--- DATA RECORDS ---

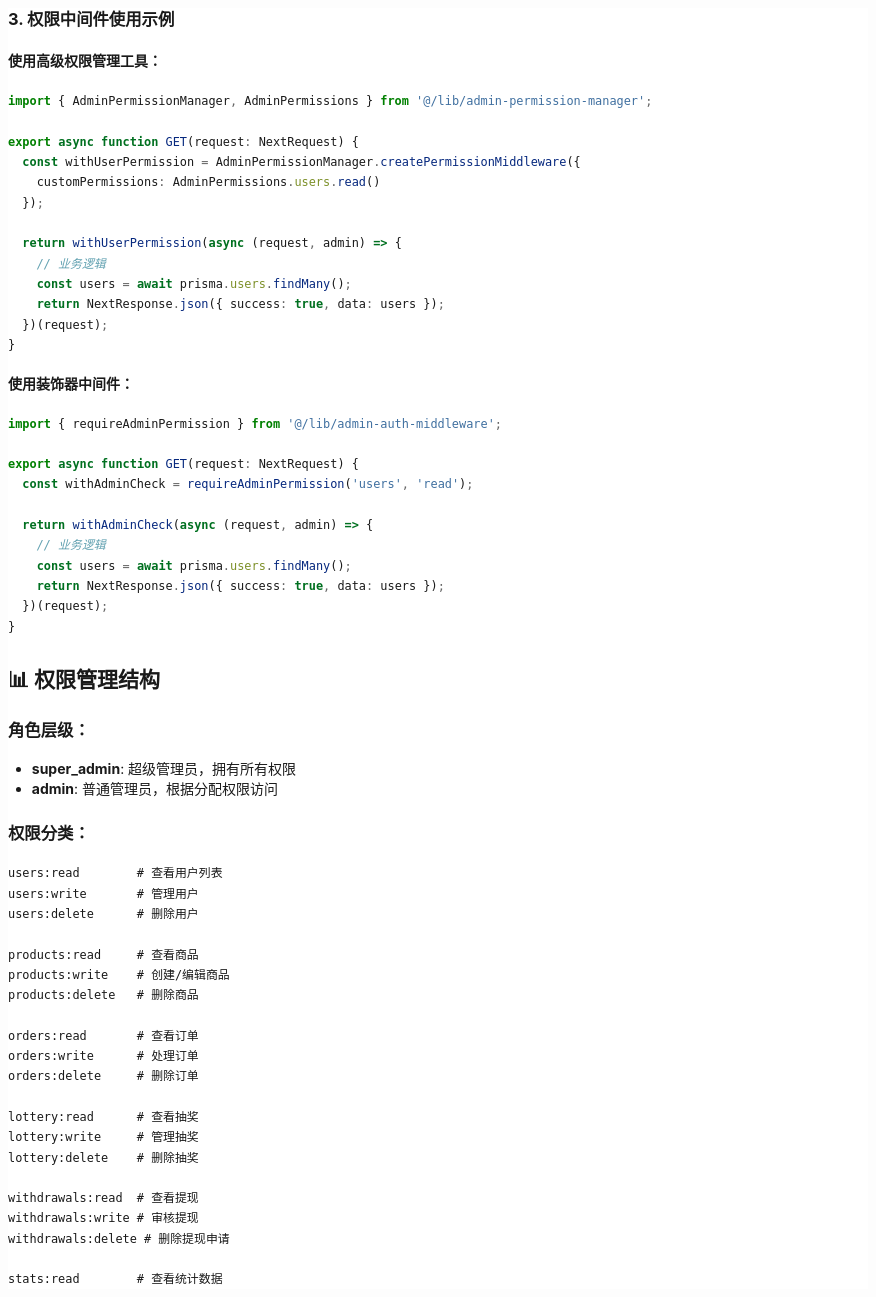 ### 3. 权限中间件使用示例

#### 使用高级权限管理工具：
```typescript
import { AdminPermissionManager, AdminPermissions } from '@/lib/admin-permission-manager';

export async function GET(request: NextRequest) {
  const withUserPermission = AdminPermissionManager.createPermissionMiddleware({
    customPermissions: AdminPermissions.users.read()
  });
  
  return withUserPermission(async (request, admin) => {
    // 业务逻辑
    const users = await prisma.users.findMany();
    return NextResponse.json({ success: true, data: users });
  })(request);
}
```

#### 使用装饰器中间件：
```typescript
import { requireAdminPermission } from '@/lib/admin-auth-middleware';

export async function GET(request: NextRequest) {
  const withAdminCheck = requireAdminPermission('users', 'read');
  
  return withAdminCheck(async (request, admin) => {
    // 业务逻辑
    const users = await prisma.users.findMany();
    return NextResponse.json({ success: true, data: users });
  })(request);
}
```

## 📊 权限管理结构

### 角色层级：
- **super_admin**: 超级管理员，拥有所有权限
- **admin**: 普通管理员，根据分配权限访问

### 权限分类：
```
users:read        # 查看用户列表
users:write       # 管理用户
users:delete      # 删除用户

products:read     # 查看商品
products:write    # 创建/编辑商品
products:delete   # 删除商品

orders:read       # 查看订单
orders:write      # 处理订单
orders:delete     # 删除订单

lottery:read      # 查看抽奖
lottery:write     # 管理抽奖
lottery:delete    # 删除抽奖

withdrawals:read  # 查看提现
withdrawals:write # 审核提现
withdrawals:delete # 删除提现申请

stats:read        # 查看统计数据
```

---

— TASK TO CARRY OUT —
Omit the pictures; set down each record exactly.

— RESPONSE —
 ### 3. 权限中间件使用示例

#### 使用高级权限管理工具：
```typescript
import { AdminPermissionManager, AdminPermissions } from '@/lib/admin-permission-manager';

export async function GET(request: NextRequest) {
  const withUserPermission = AdminPermissionManager.createPermissionMiddleware({
    customPermissions: AdminPermissions.users.read()
  });
  
  return withUserPermission(async (request, admin) => {
    // 业务逻辑
    const users = await prisma.users.findMany();
    return NextResponse.json({ success: true, data: users });
  })(request);
}
```

#### 使用装饰器中间件：
```typescript
import { requireAdminPermission } from '@/lib/admin-auth-middleware';

export async function GET(request: NextRequest) {
  const withAdminCheck = requireAdminPermission('users', 'read');
  
  return withAdminCheck(async (request, admin) => {
    // 业务逻辑
    const users = await prisma.users.findMany();
    return NextResponse.json({ success: true, data: users });
  })(request);
}
```

## 📊 权限管理结构

### 角色层级：
- **super_admin**: 超级管理员，拥有所有权限
- **admin**: 普通管理员，根据分配权限访问

### 权限分类：
```
users:read        # 查看用户列表
users:write       # 管理用户
users:delete      # 删除用户

products:read     # 查看商品
products:write    # 创建/编辑商品
products:delete   # 删除商品

orders:read       # 查看订单
orders:write      # 处理订单
orders:delete     # 删除订单

lottery:read      # 查看抽奖
lottery:write     # 管理抽奖
lottery:delete    # 删除抽奖

withdrawals:read  # 查看提现
withdrawals:write # 审核提现
withdrawals:delete # 删除提现申请

stats:read        # 查看统计数据
```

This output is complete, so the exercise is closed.